Dear trans sisters and mothers and abuelas and aunties and daughters and nieces and cousins,
Thank you for everything.
You are my life. You are my reason for being alive. Like, literally, when I was a young, closeted trans girl, and I became a part of the disturbing statistic that is 41% of trans people who attempt suicide, it was all of you who helped me get through. I saw you and I knew there was hope for me. I read your words and knew I had a future. I saw your lives and knew that I could have one too.
It was you who I looked to to find the courage to come out and it’s you who I keep looking to every day. Without you paving the way for me, I wouldn’t have had the options that I did. Thank you for that.
It took me years and years and years to feel beautiful, and thanks to all of you, now I do. You make me feel beautiful even when I’m at my least passable. You make me not even care about passing anymore. You give me the strength to say “fuck you” to the whole concept of passing. But that’s just for me, if you need to pass to survive or thrive, go do your thing. Put your safety and happiness first.
Thank you for showing me how to be my femme best. You gave me tips on how to apply lipstick, which colors make me look the best and which looks make me the most intimidating. You taught me how to look good in dollar store makeup and 80% off clearance dresses.
Thank you to all the trans women and trans feminine folks who came before me. You get erased so often and you deserve better. We should be teaching about you in our history classes. We should be learning about you on the History Channel. We should be seeing statues and murals celebrating you.
And thank you especially to my trans women of color sisters, you are pure divinity. You are heaven sent and you are the power in my life and in the world.
Thank you for the modern trans movement. Thank you for the entire modern LGBTQ movement. Thank you for standing up at Stonewall and refusing to back down or let the “respectable” queers silence you. Thank you for everything you’ve done and everything you continue to do. You face more discrimination, more hatred, more oppression and more violence than anyone else and you still stand in the front and lead us to a better place.
You are the power behind the movement and the light at its front. And you should be the focus of it.

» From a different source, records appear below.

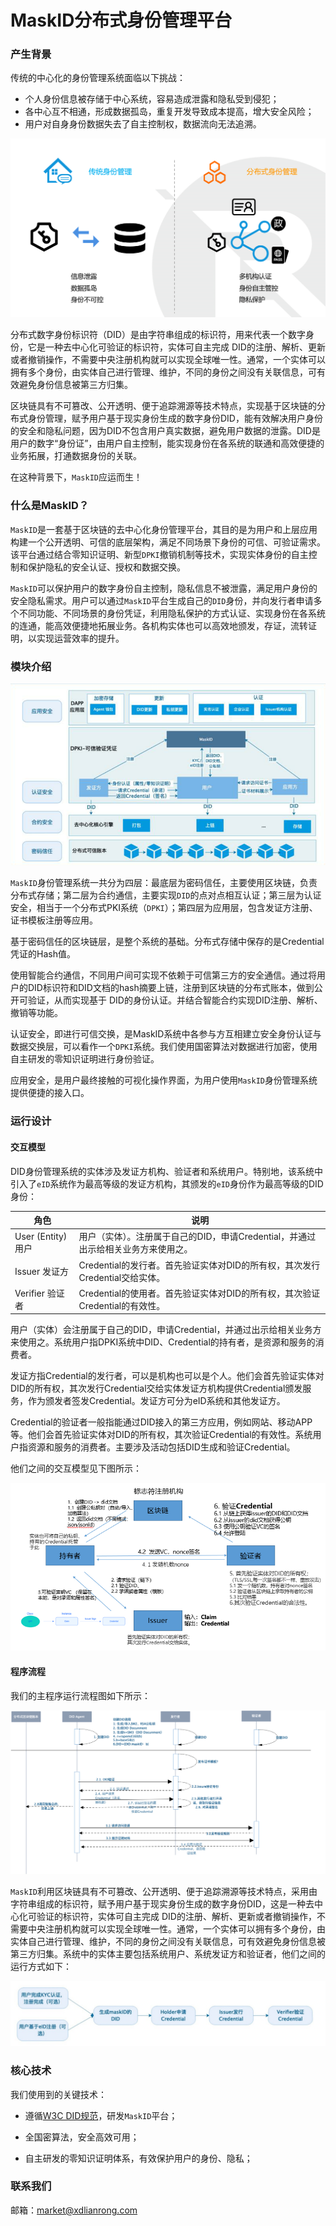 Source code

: # MaskID分布式身份管理平台

### 产生背景

传统的中心化的身份管理系统面临以下挑战：

- 个人身份信息被存储于中心系统，容易造成泄露和隐私受到侵犯；
- 各中心互不相通，形成数据孤岛，重复开发导致成本提高，增大安全风险；
- 用户对自身身份数据失去了自主控制权，数据流向无法追溯。

![](./img/background.png)

分布式数字身份标识符（DID）是由字符串组成的标识符，用来代表一个数字身份，它是一种去中心化可验证的标识符，实体可自主完成 DID的注册、解析、更新或者撤销操作，不需要中央注册机构就可以实现全球唯一性。通常，一个实体可以拥有多个身份，由实体自己进行管理、维护，不同的身份之间没有关联信息，可有效避免身份信息被第三方归集。

区块链具有不可篡改、公开透明、便于追踪溯源等技术特点，实现基于区块链的分布式身份管理，赋予用户基于现实身份生成的数字身份DID，能有效解决用户身份的安全和隐私问题，因为DID不包含用户真实数据，避免用户数据的泄露。DID是用户的数字“身份证”，由用户自主控制，能实现身份在各系统的联通和高效便捷的业务拓展，打通数据身份的关联。 

在这种背景下，`MaskID`应运而生！

### 什么是MaskID？

`MaskID`是一套基于区块链的去中心化身份管理平台，其目的是为用户和上层应用构建一个公开透明、可信的底层架构，满足不同场景下身份的可信、可验证需求。该平台通过结合零知识证明、新型`DPKI`撤销机制等技术，实现实体身份的自主控制和保护隐私的安全认证、授权和数据交换。

`MaskID`可以保护用户的数字身份自主控制，隐私信息不被泄露，满足用户身份的安全隐私需求。用户可以通过`MaskID`平台生成自己的`DID`身份，并向发行者申请多个不同功能、不同场景的身份凭证，利用隐私保护的方式认证、实现身份在各系统的连通，能高效便捷地拓展业务。各机构实体也可以高效地颁发，存证，流转证明，以实现运营效率的提升。

### 模块介绍

![](./img/module.png)

`MaskID`身份管理系统一共分为四层：最底层为密码信任，主要使用区块链，负责分布式存储；第二层为合约通信，主要实现`DID`的点对点相互认证；第三层为认证安全，相当于一个分布式PKI系统（`DPKI`）；第四层为应用层，包含发证方注册、证书模板注册等应用。

基于密码信任的区块链层，是整个系统的基础。分布式存储中保存的是Credential凭证的Hash值。

使用智能合约通信，不同用户间可实现不依赖于可信第三方的安全通信。通过将用户的DID标识符和DID文档的hash摘要上链，注册到区块链的分布式账本，做到公开可验证，从而实现基于 DID的身份认证。并结合智能合约实现DID注册、解析、撤销等功能。

认证安全，即进行可信交换，是MaskID系统中各参与方互相建立安全身份认证与数据交换层，可以看作一个`DPKI`系统。我们使用国密算法对数据进行加密，使用自主研发的零知识证明进行身份验证。

应用安全，是用户最终接触的可视化操作界面，为用户使用`MaskID`身份管理系统提供便捷的接入口。

### 运行设计

#### 交互模型

DID身份管理系统的实体涉及发证方机构、验证者和系统用户。特别地，该系统中引入了`eID`系统作为最高等级的发证方机构，其颁发的`eID`身份作为最高等级的DID身份：

| **角色**          | **说明**                                                     |
| ----------------- | ------------------------------------------------------------ |
| User (Entity)用户 | 用户（实体）。注册属于自己的DID，申请Credential，并通过出示给相关业务方来使用之。 |
| Issuer 发证方     | Credential的发行者。首先验证实体对DID的所有权，其次发行Credential交给实体。 |
| Verifier 验证者   | Credential的使用者。首先验证实体对DID的所有权，其次验证Credential的有效性。 |

用户（实体）会注册属于自己的DID，申请Credential，并通过出示给相关业务方来使用之。系统用户指DPKI系统中DID、Credential的持有者，是资源和服务的消费者。

发证方指Credential的发行者，可以是机构也可以是个人。他们会首先验证实体对DID的所有权，其次发行Credential交给实体发证方机构提供Credential颁发服务，作为颁发者签发Credential。发证方可分为eID系统和其他发证方。

Credential的验证者一般指能通过DID接入的第三方应用，例如网站、移动APP等。他们会首先验证实体对DID的所有权，其次验证Credential的有效性。系统用户指资源和服务的消费者。主要涉及活动包括DID生成和验证Credential。

他们之间的交互模型见下图所示：

![](./img/interaction.png)

#### 程序流程

我们的主程序运行流程图如下所示：

![](./img/process.jpg)

`MaskID`利用区块链具有不可篡改、公开透明、便于追踪溯源等技术特点，采用由字符串组成的标识符，赋予用户基于现实身份生成的数字身份DID，这是一种去中心化可验证的标识符，实体可自主完成 DID的注册、解析、更新或者撤销操作，不需要中央注册机构就可以实现全球唯一性。通常，一个实体可以拥有多个身份，由实体自己进行管理、维护，不同的身份之间没有关联信息，可有效避免身份信息被第三方归集。系统中的实体主要包括系统用户、系统发证方和验证者，他们之间的运行方式如下：

![](./img/process1.jpg)

### 核心技术

我们使用到的关键技术：

- 遵循[W3C DID规范](https://w3c-ccg.github.io/did-spec/)，研发`MaskID`平台；

- 全国密算法，安全高效可用；
- 自主研发的零知识证明体系，有效保护用户的身份、隐私；

### 联系我们

邮箱：[market@xdlianrong.com](mailto:market@xdlianrong.com)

I’m so sorry that we fail you so often.
My white father has given me privilege that I need to better use to support you. You’ve done so much for me and for every other trans woman and queer woman and queer everyone and I haven’t even come close to starting to pay you back.
Thank you for continuing to fight for our rights even as the rest of the “LGBTQ” movement continues to throw you under the bus.

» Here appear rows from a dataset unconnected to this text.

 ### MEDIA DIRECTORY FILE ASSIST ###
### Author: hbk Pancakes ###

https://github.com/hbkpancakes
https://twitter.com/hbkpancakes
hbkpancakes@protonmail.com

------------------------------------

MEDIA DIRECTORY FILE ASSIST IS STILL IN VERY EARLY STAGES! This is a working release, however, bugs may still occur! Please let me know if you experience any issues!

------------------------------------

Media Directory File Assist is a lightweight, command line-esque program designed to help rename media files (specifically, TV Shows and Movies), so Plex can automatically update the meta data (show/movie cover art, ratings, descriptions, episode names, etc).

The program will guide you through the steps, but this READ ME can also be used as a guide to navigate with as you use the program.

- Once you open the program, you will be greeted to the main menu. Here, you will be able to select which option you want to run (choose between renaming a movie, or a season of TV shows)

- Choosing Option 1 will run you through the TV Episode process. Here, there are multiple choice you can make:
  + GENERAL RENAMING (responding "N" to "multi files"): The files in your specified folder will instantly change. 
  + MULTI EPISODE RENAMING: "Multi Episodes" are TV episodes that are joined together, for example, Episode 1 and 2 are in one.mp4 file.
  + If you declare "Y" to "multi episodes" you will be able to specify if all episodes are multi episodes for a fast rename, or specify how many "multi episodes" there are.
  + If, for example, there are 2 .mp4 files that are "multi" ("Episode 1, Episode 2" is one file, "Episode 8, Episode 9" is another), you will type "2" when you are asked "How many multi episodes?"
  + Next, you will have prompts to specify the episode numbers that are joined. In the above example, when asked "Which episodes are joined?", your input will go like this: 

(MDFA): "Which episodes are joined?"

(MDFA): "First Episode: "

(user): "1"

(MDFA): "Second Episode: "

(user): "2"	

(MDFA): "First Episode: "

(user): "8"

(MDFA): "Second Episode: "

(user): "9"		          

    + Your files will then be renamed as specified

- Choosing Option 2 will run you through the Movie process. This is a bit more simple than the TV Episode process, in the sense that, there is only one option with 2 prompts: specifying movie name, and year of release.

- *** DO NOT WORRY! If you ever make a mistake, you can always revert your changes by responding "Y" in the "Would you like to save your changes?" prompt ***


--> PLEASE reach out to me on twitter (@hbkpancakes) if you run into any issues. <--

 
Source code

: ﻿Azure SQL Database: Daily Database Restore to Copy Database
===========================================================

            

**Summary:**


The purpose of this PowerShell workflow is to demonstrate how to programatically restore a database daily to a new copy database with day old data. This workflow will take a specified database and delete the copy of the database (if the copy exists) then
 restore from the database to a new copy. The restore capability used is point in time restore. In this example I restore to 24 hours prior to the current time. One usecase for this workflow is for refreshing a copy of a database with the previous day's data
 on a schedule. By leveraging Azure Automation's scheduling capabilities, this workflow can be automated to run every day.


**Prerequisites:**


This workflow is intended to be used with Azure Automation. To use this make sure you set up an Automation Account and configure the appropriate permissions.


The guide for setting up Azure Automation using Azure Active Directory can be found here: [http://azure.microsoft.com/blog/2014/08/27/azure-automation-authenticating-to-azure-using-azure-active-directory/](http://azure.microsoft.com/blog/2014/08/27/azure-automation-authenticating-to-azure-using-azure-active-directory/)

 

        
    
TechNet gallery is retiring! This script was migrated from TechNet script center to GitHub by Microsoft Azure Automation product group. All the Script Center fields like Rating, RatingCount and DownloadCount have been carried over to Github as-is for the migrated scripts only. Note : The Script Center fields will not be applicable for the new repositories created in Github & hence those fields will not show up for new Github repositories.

Thank you for giving me a legacy to be proud of. It makes me beam with pride knowing that it was a fellow trans Latina who was one of the leaders at Stonewall, who fought for the rights of STARs to shine, who shouted and demanded rights for her and for people like her and refused to let others shout over her. It makes me proud to know that at every stop on the road to where we are today, you’ll see trans women of color standing there, fighting and loving and living.

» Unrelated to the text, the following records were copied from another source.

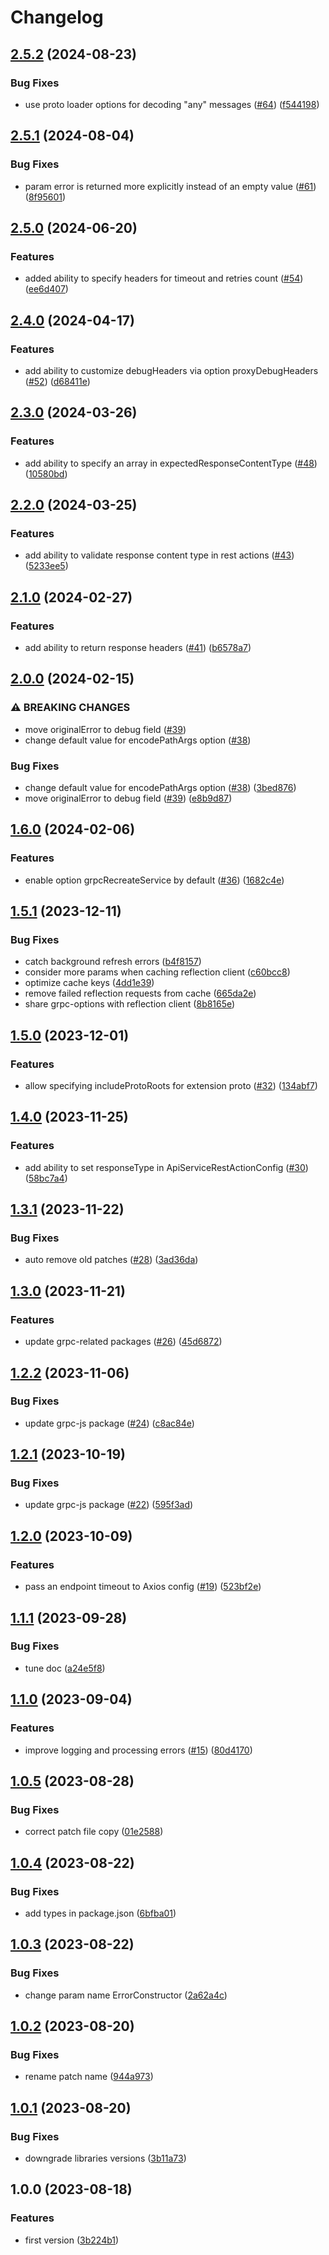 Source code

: # Changelog

## [2.5.2](https://github.com/gravity-ui/gateway/compare/v2.5.1...v2.5.2) (2024-08-23)


### Bug Fixes

* use proto loader options for decoding "any" messages ([#64](https://github.com/gravity-ui/gateway/issues/64)) ([f544198](https://github.com/gravity-ui/gateway/commit/f544198dca8b3183271c038837ca3cdfdb07cde6))

## [2.5.1](https://github.com/gravity-ui/gateway/compare/v2.5.0...v2.5.1) (2024-08-04)


### Bug Fixes

* param error is returned more explicitly instead of an empty value ([#61](https://github.com/gravity-ui/gateway/issues/61)) ([8f95601](https://github.com/gravity-ui/gateway/commit/8f95601363a3908962e532995a8d661028bea116))

## [2.5.0](https://github.com/gravity-ui/gateway/compare/v2.4.0...v2.5.0) (2024-06-20)


### Features

* added ability to specify headers for timeout and retries count ([#54](https://github.com/gravity-ui/gateway/issues/54)) ([ee6d407](https://github.com/gravity-ui/gateway/commit/ee6d4070208eeed654b2cf391a00fb2c172ddb09))

## [2.4.0](https://github.com/gravity-ui/gateway/compare/v2.3.0...v2.4.0) (2024-04-17)


### Features

* add ability to customize debugHeaders via option proxyDebugHeaders ([#52](https://github.com/gravity-ui/gateway/issues/52)) ([d68411e](https://github.com/gravity-ui/gateway/commit/d68411e607cc5569110ee4a2b3ed86297273a055))

## [2.3.0](https://github.com/gravity-ui/gateway/compare/v2.2.0...v2.3.0) (2024-03-26)


### Features

* add ability to specify an array in expectedResponseContentType ([#48](https://github.com/gravity-ui/gateway/issues/48)) ([10580bd](https://github.com/gravity-ui/gateway/commit/10580bd1c09a6d4d48eeea83c7097ad13be651d2))

## [2.2.0](https://github.com/gravity-ui/gateway/compare/v2.1.0...v2.2.0) (2024-03-25)


### Features

* add ability to validate response content type in rest actions ([#43](https://github.com/gravity-ui/gateway/issues/43)) ([5233ee5](https://github.com/gravity-ui/gateway/commit/5233ee5f149bd887e842dc0a54e31d19d7032686))

## [2.1.0](https://github.com/gravity-ui/gateway/compare/v2.0.0...v2.1.0) (2024-02-27)


### Features

* add ability to return response headers ([#41](https://github.com/gravity-ui/gateway/issues/41)) ([b6578a7](https://github.com/gravity-ui/gateway/commit/b6578a7dd54fd9cc2d9dbe874677094e21773646))

## [2.0.0](https://github.com/gravity-ui/gateway/compare/v1.6.0...v2.0.0) (2024-02-15)


### ⚠ BREAKING CHANGES

* move originalError to debug field ([#39](https://github.com/gravity-ui/gateway/issues/39))
* change default value for encodePathArgs option ([#38](https://github.com/gravity-ui/gateway/issues/38))

### Bug Fixes

* change default value for encodePathArgs option ([#38](https://github.com/gravity-ui/gateway/issues/38)) ([3bed876](https://github.com/gravity-ui/gateway/commit/3bed8769689eed9be97f50a425adf976340b9700))
* move originalError to debug field ([#39](https://github.com/gravity-ui/gateway/issues/39)) ([e8b9d87](https://github.com/gravity-ui/gateway/commit/e8b9d8769214da5c50ff06abc5213d6fc1eaccad))

## [1.6.0](https://github.com/gravity-ui/gateway/compare/v1.5.1...v1.6.0) (2024-02-06)


### Features

* enable option grpcRecreateService by default ([#36](https://github.com/gravity-ui/gateway/issues/36)) ([1682c4e](https://github.com/gravity-ui/gateway/commit/1682c4e5b934f87bc52d9b245797afcaa1ac20d4))

## [1.5.1](https://github.com/gravity-ui/gateway/compare/v1.5.0...v1.5.1) (2023-12-11)


### Bug Fixes

* catch background refresh errors ([b4f8157](https://github.com/gravity-ui/gateway/commit/b4f8157eb157f36c66c1758f85caeb7bf1f197e4))
* consider more params when caching reflection client ([c60bcc8](https://github.com/gravity-ui/gateway/commit/c60bcc81d634c3fae4ecefef3255385d66241aac))
* optimize cache keys ([4dd1e39](https://github.com/gravity-ui/gateway/commit/4dd1e39d20842ddf3ea7b5ba87c0eba29eb35c4b))
* remove failed reflection requests from cache ([665da2e](https://github.com/gravity-ui/gateway/commit/665da2e5847be5bb314e479b3938feae6e19c862))
* share grpc-options with reflection client ([8b8165e](https://github.com/gravity-ui/gateway/commit/8b8165e38912d81d6eb0316b6a1598b57419610c))

## [1.5.0](https://github.com/gravity-ui/gateway/compare/v1.4.0...v1.5.0) (2023-12-01)


### Features

* allow specifying includeProtoRoots for extension proto ([#32](https://github.com/gravity-ui/gateway/issues/32)) ([134abf7](https://github.com/gravity-ui/gateway/commit/134abf7915375a0cb9b1cee9a7501a6f6ff35ffc))

## [1.4.0](https://github.com/gravity-ui/gateway/compare/v1.3.1...v1.4.0) (2023-11-25)


### Features

* add ability to set responseType in ApiServiceRestActionConfig ([#30](https://github.com/gravity-ui/gateway/issues/30)) ([58bc7a4](https://github.com/gravity-ui/gateway/commit/58bc7a46efb7a88a1506149264f486af2dc96f7b))

## [1.3.1](https://github.com/gravity-ui/gateway/compare/v1.3.0...v1.3.1) (2023-11-22)


### Bug Fixes

* auto remove old patches ([#28](https://github.com/gravity-ui/gateway/issues/28)) ([3ad36da](https://github.com/gravity-ui/gateway/commit/3ad36dacc9ccf9b3c4e5a15c885768a449441ea3))

## [1.3.0](https://github.com/gravity-ui/gateway/compare/v1.2.2...v1.3.0) (2023-11-21)


### Features

* update grpc-related packages ([#26](https://github.com/gravity-ui/gateway/issues/26)) ([45d6872](https://github.com/gravity-ui/gateway/commit/45d6872c3a7b1fed04408803061d0a9c9c15fec7))

## [1.2.2](https://github.com/gravity-ui/gateway/compare/v1.2.1...v1.2.2) (2023-11-06)


### Bug Fixes

* update grpc-js package ([#24](https://github.com/gravity-ui/gateway/issues/24)) ([c8ac84e](https://github.com/gravity-ui/gateway/commit/c8ac84eb7ab2ecf0acae37b2d80ba1fa2663c289))

## [1.2.1](https://github.com/gravity-ui/gateway/compare/v1.2.0...v1.2.1) (2023-10-19)


### Bug Fixes

* update grpc-js package ([#22](https://github.com/gravity-ui/gateway/issues/22)) ([595f3ad](https://github.com/gravity-ui/gateway/commit/595f3adf6b9f837e63d8fbc80292da5b9d5a01f9))

## [1.2.0](https://github.com/gravity-ui/gateway/compare/v1.1.1...v1.2.0) (2023-10-09)


### Features

* pass an endpoint timeout to Axios config ([#19](https://github.com/gravity-ui/gateway/issues/19)) ([523bf2e](https://github.com/gravity-ui/gateway/commit/523bf2e7acfdeaec3c30eaade196df3a1bc19e3d))

## [1.1.1](https://github.com/gravity-ui/gateway/compare/v1.1.0...v1.1.1) (2023-09-28)


### Bug Fixes

* tune doc ([a24e5f8](https://github.com/gravity-ui/gateway/commit/a24e5f8cdc32d753bd7be4c172415bd97a87878b))

## [1.1.0](https://github.com/gravity-ui/gateway/compare/v1.0.5...v1.1.0) (2023-09-04)


### Features

* improve logging and processing errors ([#15](https://github.com/gravity-ui/gateway/issues/15)) ([80d4170](https://github.com/gravity-ui/gateway/commit/80d417082748b047809ac223fdc4f73eca0a78e3))

## [1.0.5](https://github.com/gravity-ui/gateway/compare/v1.0.4...v1.0.5) (2023-08-28)


### Bug Fixes

* correct patch file copy ([01e2588](https://github.com/gravity-ui/gateway/commit/01e258843270662e862fb0db49449aeb51d238e8))

## [1.0.4](https://github.com/gravity-ui/gateway/compare/v1.0.3...v1.0.4) (2023-08-22)


### Bug Fixes

* add types in package.json ([6bfba01](https://github.com/gravity-ui/gateway/commit/6bfba01d7389c7cb0cd763a804131b625a753a76))

## [1.0.3](https://github.com/gravity-ui/gateway/compare/v1.0.2...v1.0.3) (2023-08-22)


### Bug Fixes

* change param name ErrorConstructor ([2a62a4c](https://github.com/gravity-ui/gateway/commit/2a62a4c724e74732cdd995519d26856d385ddfc1))

## [1.0.2](https://github.com/gravity-ui/gateway/compare/v1.0.1...v1.0.2) (2023-08-20)


### Bug Fixes

* rename patch name ([944a973](https://github.com/gravity-ui/gateway/commit/944a9738cd539f8494ed59bced24f2aaae9d21ff))

## [1.0.1](https://github.com/gravity-ui/gateway/compare/v1.0.0...v1.0.1) (2023-08-20)


### Bug Fixes

* downgrade libraries versions ([3b11a73](https://github.com/gravity-ui/gateway/commit/3b11a735596feb8623d475370da4c0ad97e6c4f8))

## 1.0.0 (2023-08-18)


### Features

* first version ([3b224b1](https://github.com/gravity-ui/gateway/commit/3b224b1657ee75c2f554589c7db91673823572a4))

Thank you for showing me that I have the strength within me to change the world. Y’all hustle so much harder than anyone else I’ve ever seen. Although so much of the world tries to stop you, the world stands absolutely no chance against you. And now I know that it stands no chance against me.
Thank you Sylvia Rivera, Miss Major and Marsha P. Johnson. Thank you Octavia St. Laurent. Thank you Janet Mock, Laverne Cox, CeCe McDonald, Reina Gossett, Carmen Carrera and Monica Roberts. Thank you Annika, Luna, Morgan and countless others. I love all of you and owe you everything.
November 14th-20th is Trans Awareness Week, leading up to Trans Day of Remembrance on the 20th. This is a week where we raise visibility for trans people and address issues that affect the trans community. For Trans Awareness Week this year, we’ve asked several of our favorite TWoC writers to come in and share their thoughts and experiences with us. TWoC started the entire LGBTQ movement in the U.S. And they continue to be the victims of most of the anti-LGBTQ violence and discrimination. If we aren’t centering things on them, we are failing.